The exponential moving average is used to create indicators like moving average convergence and divergence and percentage price oscillator. The exponential moving average is used to calculate the value one the next day by providing the weightage to the most recent days, thus eliminating the drawback faced in the simple moving average.ĮMAt = + EMAy × Value for 31st day = īut SMA has certain drawbacks that it doesn’t consider the weightage of the most recent data i.e., all data points are given the same amount of weightage, which may lead to a huge difference in the predicted value and the actual value to overcome this problem we use the Exponential method. The formula used here for calculating the moving average isįor example, we have the data of the last 30 days of the closing price, and we need to determine the price for the next day then we can take the sum of the 30 days value of the closing price and divide it by 30 to get the prediction of the next day. In this method, we calculate the simple arithmetic mean of the values of a certain period to predict the value for the next period. In order to eliminate the short term trends effect, we use this method. In the short term, the prices of the stock may fluctuate a lot, which may cause the graph to look spiky, and this can hardly result in decision making. The longer the lag (time is taken), the smoother the MA will be.Ī moving average (MA) can be used as a technical indicator to represent the prices of shares and stocks by eliminating or smoothening the short term effect on the stock price.

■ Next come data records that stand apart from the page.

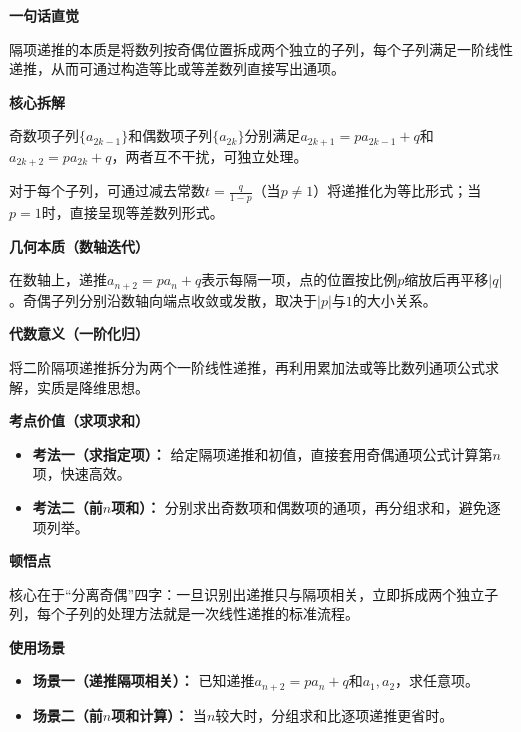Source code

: \begin{explanationbox}
	\textbf{\textcolor{CExplanation}{一句话直觉}}

	隔项递推的本质是将数列按奇偶位置拆成两个独立的子列，每个子列满足一阶线性递推，从而可通过构造等比或等差数列直接写出通项。

	\medskip
	\textbf{\textcolor{CExplanation}{核心拆解}}
	\begin{description}[style=nextline, leftmargin=2.8em, labelsep=0.5em, itemsep=0.45em]
		\item[\textbf{要点一（子列独立）：}] 奇数项子列$\{a_{2k-1}\}$和偶数项子列$\{a_{2k}\}$分别满足$a_{2k+1}=p a_{2k-1}+q$和$a_{2k+2}=p a_{2k}+q$，两者互不干扰，可独立处理。
		\item[\textbf{要点二（构造常数）：}] 对于每个子列，可通过减去常数$t=\frac{q}{1-p}$（当$p\neq1$）将递推化为等比形式；当$p=1$时，直接呈现等差数列形式。
	\end{description}

	\medskip
	\textbf{\textcolor{CExplanation}{几何本质（数轴迭代）}}

	在数轴上，递推$a_{n+2}=p a_n+q$表示每隔一项，点的位置按比例$p$缩放后再平移$|q|$。奇偶子列分别沿数轴向端点收敛或发散，取决于$|p|$与$1$的大小关系。

	\medskip
	\textbf{\textcolor{CExplanation}{代数意义（一阶化归）}}

	将二阶隔项递推拆分为两个一阶线性递推，再利用累加法或等比数列通项公式求解，实质是降维思想。

	\medskip
	\textbf{\textcolor{CExplanation}{考点价值（求项求和）}}
	\begin{itemize}[leftmargin=*, itemsep=0.5em, topsep=0.4em]
		\item \textbf{考法一（求指定项）：} 给定隔项递推和初值，直接套用奇偶通项公式计算第$n$项，快速高效。
		\item \textbf{考法二（前$n$项和）：} 分别求出奇数项和偶数项的通项，再分组求和，避免逐项列举。
	\end{itemize}

	\medskip
	\textbf{\textcolor{CExplanation}{顿悟点}}

	核心在于“分离奇偶”四字：一旦识别出递推只与隔项相关，立即拆成两个独立子列，每个子列的处理方法就是一次线性递推的标准流程。

	\medskip
	\textbf{\textcolor{CExplanation}{使用场景}}
	\begin{itemize}[leftmargin=*, itemsep=0.5em, topsep=0.4em]
		\item \textbf{场景一（递推隔项相关）：} 已知递推$a_{n+2}=p a_n+q$和$a_1,a_2$，求任意项。
		\item \textbf{场景二（前$n$项和计算）：} 当$n$较大时，分组求和比逐项递推更省时。
	\end{itemize}
\end{explanationbox}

It shows the average prices over the past 20 days for each price point on the chart. The chart shows a 20-days SMAs of an imaginary share. While SMA gives equal weightage to all the past days’ prices in the period taken for averaging, EMA gives more weightage to more recent prices. The other is the exponential moving average (EMA). The most common moving average in use is the simple moving average or SMA, which takes the simple average of past prices for a given period. Moving average or MA is an indicator in technical analysis, which smoothes out the spiked chart of share prices to reveal underlying trends by plotting the average of past share prices over a specific period of time. They are Simple Moving Average and Exponential Moving Average.

There are two types of moving average.A moving average (MA) can be used as a technical indicator to represent the prices of shares and stocks by eliminating or smoothening the short term effect on the stock price.